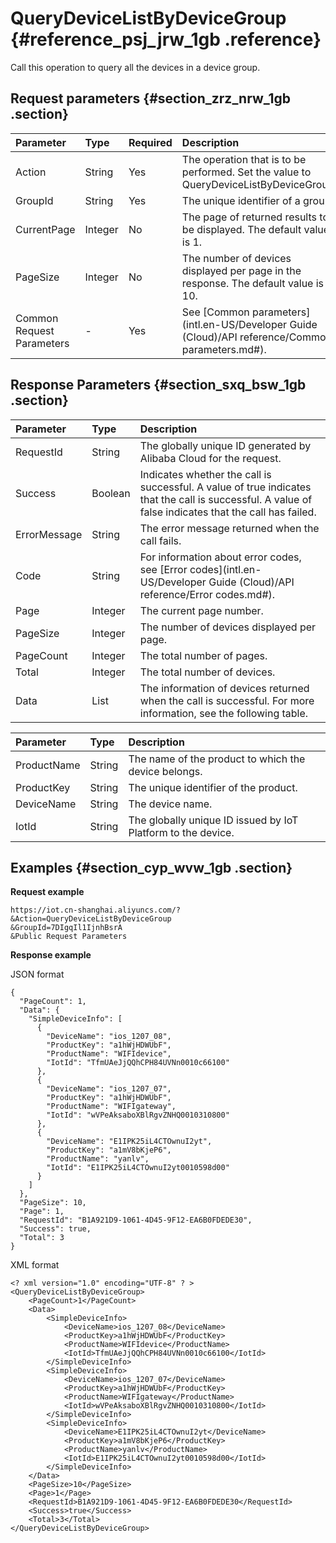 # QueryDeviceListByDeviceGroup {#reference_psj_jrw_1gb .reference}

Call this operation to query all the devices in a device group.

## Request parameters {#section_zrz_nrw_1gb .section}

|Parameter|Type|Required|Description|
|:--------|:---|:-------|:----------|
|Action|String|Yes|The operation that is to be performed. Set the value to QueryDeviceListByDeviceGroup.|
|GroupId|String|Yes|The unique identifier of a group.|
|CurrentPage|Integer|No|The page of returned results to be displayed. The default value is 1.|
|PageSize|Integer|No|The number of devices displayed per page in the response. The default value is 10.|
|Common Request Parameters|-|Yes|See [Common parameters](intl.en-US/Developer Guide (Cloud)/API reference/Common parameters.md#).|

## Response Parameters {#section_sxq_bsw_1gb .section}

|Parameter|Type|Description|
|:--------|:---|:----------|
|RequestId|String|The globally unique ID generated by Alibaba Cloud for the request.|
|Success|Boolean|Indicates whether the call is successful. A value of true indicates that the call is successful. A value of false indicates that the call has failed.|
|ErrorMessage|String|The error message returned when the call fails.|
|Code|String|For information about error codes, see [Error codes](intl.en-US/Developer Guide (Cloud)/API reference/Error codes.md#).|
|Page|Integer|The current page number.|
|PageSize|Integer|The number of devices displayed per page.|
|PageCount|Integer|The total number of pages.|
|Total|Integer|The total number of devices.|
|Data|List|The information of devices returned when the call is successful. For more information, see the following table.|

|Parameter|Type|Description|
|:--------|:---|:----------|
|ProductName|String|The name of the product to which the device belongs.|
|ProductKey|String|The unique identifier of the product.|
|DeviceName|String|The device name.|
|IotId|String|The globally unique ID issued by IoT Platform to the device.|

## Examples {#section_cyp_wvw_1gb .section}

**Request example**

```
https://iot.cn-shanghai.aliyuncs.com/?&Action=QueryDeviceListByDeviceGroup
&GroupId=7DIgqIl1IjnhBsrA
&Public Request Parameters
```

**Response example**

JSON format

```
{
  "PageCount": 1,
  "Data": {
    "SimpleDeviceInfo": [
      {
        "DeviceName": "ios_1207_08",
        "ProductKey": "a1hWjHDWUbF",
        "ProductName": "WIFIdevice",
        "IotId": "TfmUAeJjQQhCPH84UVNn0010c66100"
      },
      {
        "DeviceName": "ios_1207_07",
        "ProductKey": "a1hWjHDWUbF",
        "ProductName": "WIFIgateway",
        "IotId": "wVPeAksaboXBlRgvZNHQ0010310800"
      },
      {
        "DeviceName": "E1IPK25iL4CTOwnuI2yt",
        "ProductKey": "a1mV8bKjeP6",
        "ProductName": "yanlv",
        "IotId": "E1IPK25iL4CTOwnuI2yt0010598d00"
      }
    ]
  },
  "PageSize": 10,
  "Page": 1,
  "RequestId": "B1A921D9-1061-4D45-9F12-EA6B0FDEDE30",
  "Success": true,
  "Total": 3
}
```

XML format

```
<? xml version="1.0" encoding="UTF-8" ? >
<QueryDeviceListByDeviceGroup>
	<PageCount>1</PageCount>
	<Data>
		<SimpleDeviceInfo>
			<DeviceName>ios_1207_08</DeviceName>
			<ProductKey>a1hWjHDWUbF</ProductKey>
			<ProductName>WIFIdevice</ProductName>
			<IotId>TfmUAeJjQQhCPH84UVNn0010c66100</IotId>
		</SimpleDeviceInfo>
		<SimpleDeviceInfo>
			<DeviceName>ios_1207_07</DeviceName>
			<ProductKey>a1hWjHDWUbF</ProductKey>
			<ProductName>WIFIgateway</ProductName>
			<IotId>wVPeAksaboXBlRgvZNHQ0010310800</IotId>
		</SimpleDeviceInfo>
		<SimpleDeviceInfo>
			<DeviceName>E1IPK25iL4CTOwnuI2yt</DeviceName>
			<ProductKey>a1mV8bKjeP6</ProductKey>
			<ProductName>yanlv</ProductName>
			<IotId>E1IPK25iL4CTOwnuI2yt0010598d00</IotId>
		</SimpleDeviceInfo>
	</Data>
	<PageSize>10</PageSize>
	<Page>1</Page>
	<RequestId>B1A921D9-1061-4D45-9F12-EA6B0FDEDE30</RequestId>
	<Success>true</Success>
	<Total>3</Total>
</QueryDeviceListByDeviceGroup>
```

+--

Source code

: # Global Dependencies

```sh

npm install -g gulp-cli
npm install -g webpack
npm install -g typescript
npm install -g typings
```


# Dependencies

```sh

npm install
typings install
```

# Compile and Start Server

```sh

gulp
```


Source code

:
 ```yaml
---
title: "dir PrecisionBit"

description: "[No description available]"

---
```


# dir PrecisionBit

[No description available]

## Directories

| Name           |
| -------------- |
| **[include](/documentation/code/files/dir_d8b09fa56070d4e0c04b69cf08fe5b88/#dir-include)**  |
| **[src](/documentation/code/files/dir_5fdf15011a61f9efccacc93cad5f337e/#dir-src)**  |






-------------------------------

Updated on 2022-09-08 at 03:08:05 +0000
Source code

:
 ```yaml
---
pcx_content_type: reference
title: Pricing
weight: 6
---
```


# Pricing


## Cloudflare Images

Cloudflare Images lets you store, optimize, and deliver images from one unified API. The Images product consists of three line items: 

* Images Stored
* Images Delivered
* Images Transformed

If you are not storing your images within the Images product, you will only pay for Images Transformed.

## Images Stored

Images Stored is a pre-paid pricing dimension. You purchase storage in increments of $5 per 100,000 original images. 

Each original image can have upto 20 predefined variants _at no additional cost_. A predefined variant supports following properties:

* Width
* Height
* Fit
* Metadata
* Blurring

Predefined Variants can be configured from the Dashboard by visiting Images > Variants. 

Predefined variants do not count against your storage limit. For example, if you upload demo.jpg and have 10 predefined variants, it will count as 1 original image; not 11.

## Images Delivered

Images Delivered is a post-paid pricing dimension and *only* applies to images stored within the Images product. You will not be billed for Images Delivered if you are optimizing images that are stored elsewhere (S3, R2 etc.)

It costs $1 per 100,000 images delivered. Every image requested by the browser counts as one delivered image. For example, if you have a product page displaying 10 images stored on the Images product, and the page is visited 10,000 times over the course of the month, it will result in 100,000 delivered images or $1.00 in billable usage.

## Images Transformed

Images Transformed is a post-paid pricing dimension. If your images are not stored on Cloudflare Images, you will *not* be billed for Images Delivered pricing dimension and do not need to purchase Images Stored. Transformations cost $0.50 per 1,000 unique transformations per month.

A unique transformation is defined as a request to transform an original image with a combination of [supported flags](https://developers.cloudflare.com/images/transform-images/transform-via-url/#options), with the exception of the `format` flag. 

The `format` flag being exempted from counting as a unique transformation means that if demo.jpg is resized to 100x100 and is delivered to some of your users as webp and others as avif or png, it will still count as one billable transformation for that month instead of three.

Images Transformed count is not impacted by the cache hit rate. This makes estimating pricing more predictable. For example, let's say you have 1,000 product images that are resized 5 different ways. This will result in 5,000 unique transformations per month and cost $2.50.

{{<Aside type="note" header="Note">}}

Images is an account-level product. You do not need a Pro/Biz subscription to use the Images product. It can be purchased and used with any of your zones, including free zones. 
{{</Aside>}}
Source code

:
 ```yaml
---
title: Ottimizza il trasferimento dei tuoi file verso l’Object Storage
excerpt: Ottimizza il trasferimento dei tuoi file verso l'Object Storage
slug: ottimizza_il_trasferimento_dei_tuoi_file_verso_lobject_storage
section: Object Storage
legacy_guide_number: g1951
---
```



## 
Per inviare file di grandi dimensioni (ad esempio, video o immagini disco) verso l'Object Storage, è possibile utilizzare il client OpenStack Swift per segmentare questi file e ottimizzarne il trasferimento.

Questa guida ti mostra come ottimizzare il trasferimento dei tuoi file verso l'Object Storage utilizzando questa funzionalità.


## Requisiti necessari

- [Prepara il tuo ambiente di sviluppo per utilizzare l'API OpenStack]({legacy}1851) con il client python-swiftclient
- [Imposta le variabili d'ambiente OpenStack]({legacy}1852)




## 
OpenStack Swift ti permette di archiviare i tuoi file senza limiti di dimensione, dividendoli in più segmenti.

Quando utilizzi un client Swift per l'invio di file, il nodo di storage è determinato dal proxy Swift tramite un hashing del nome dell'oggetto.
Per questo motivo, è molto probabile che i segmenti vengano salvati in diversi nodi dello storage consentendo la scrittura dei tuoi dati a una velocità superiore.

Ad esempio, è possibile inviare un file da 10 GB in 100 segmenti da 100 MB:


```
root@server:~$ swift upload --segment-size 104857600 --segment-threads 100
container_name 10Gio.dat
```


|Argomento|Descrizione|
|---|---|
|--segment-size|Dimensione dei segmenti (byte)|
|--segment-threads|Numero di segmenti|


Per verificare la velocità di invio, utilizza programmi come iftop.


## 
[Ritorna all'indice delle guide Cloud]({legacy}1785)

+--

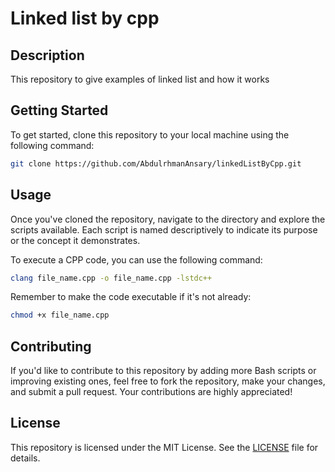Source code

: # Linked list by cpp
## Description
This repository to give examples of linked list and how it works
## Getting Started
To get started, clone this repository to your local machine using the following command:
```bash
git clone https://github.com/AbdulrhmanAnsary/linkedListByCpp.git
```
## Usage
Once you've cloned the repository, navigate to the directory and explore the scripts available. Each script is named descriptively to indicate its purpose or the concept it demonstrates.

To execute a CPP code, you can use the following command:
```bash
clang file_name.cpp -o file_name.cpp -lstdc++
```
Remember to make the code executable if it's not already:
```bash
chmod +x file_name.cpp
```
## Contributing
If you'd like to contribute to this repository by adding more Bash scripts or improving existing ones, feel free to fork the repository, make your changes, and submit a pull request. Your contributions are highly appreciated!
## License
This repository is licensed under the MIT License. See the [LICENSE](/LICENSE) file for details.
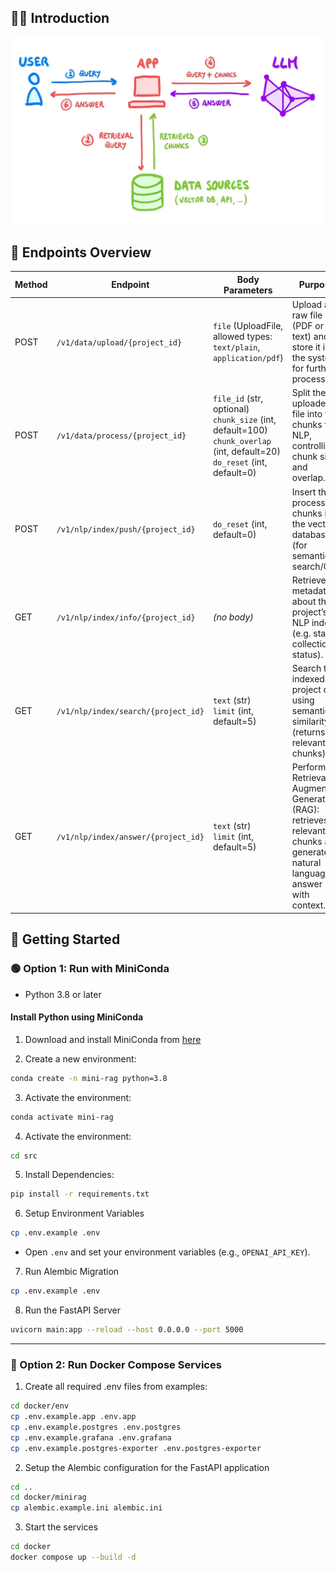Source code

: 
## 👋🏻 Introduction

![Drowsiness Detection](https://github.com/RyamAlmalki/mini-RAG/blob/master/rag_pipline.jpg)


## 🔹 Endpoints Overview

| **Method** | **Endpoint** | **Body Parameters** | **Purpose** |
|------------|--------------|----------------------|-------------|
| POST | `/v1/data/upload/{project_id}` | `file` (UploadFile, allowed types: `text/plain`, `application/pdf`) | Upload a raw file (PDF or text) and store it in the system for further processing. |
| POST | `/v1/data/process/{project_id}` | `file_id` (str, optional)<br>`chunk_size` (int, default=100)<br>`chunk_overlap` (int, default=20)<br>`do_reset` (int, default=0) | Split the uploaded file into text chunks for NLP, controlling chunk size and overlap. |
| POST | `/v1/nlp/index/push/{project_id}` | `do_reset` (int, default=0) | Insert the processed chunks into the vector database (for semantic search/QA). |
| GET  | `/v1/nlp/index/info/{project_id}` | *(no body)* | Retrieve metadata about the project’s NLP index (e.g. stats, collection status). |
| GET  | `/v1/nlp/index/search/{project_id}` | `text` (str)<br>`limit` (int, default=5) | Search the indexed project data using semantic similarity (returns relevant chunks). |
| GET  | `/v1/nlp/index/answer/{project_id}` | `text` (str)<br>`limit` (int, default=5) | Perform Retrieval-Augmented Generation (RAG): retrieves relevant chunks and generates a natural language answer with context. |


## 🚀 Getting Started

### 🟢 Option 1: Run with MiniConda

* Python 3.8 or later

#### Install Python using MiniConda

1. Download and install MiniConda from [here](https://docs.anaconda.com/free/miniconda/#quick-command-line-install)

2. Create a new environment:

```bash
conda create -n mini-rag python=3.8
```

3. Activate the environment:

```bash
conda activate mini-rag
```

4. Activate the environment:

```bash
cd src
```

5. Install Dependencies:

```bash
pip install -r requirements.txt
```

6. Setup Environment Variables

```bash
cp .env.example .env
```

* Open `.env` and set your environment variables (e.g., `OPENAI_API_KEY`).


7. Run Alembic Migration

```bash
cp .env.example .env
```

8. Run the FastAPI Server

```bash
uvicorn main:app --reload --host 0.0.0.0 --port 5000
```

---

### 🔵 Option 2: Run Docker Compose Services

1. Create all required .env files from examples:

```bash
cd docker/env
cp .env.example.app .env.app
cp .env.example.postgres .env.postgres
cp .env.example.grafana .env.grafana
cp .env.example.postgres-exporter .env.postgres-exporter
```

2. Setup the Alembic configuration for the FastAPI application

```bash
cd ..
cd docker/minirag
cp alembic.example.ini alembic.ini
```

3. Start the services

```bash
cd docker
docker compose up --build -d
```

+--

WHAT IS BEING ASKED: In the material, find each line with the word "have" and list it.

SOLUTION TO THE PROBLEM:
Each original image can have upto 20 predefined variants _at no additional cost_. A predefined variant supports following properties:
Predefined variants do not count against your storage limit. For example, if you upload demo.jpg and have 10 predefined variants, it will count as 1 original image; not 11.
It costs $1 per 100,000 images delivered. Every image requested by the browser counts as one delivered image. For example, if you have a product page displaying 10 images stored on the Images product, and the page is visited 10,000 times over the course of the month, it will result in 100,000 delivered images or $1.00 in billable usage.
Images Transformed count is not impacted by the cache hit rate. This makes estimating pricing more predictable. For example, let's say you have 1,000 product images that are resized 5 different ways. This will result in 5,000 unique transformations per month and cost $2.50.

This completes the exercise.